What this task involves »
Pull every line with "html" from the data below and copy it.

[Records contained in a dataset]
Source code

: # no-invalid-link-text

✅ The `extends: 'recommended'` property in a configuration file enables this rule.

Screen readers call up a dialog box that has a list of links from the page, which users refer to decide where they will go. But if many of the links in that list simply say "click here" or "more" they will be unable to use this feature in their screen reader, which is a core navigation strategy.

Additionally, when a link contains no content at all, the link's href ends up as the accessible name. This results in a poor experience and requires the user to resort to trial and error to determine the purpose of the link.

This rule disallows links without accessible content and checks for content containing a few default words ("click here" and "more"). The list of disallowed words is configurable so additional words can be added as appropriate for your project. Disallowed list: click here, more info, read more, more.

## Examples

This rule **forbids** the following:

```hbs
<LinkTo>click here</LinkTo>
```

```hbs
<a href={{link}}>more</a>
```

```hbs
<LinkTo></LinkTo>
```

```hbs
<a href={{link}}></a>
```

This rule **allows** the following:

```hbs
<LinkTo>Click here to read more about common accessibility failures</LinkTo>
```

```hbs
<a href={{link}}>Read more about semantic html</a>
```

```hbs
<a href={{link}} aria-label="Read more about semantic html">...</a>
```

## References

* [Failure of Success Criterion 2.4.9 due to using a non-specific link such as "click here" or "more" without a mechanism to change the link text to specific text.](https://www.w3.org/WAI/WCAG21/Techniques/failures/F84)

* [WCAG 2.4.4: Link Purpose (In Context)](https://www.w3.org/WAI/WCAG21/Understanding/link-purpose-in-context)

Output for this task »
<a href={{link}}>Read more about semantic html</a>
<a href={{link}} aria-label="Read more about semantic html">...</a>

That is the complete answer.